Exercise directions: Write out every line of the material as it stands, apart from the pictures.

The data:
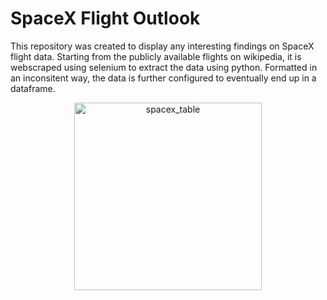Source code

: # SpaceX Flight Outlook

This repository was created to display any interesting findings on SpaceX flight data. Starting from the publicly available flights on wikipedia, it is webscraped using selenium to extract the data using python. Formatted in an inconsitent way, the data is further configured to eventually end up in a dataframe. 

<p align="center">
  <img src="https://github.com/lherna/spacex_flights/images/spacex_screenshot.png" width="300" title="spacex_table">
</p>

Response area:
Source code

: # SpaceX Flight Outlook

This repository was created to display any interesting findings on SpaceX flight data. Starting from the publicly available flights on wikipedia, it is webscraped using selenium to extract the data using python. Formatted in an inconsitent way, the data is further configured to eventually end up in a dataframe. 

<p align="center">
  <img src="https://github.com/lherna/spacex_flights/images/spacex_screenshot.png" width="300" title="spacex_table">
</p>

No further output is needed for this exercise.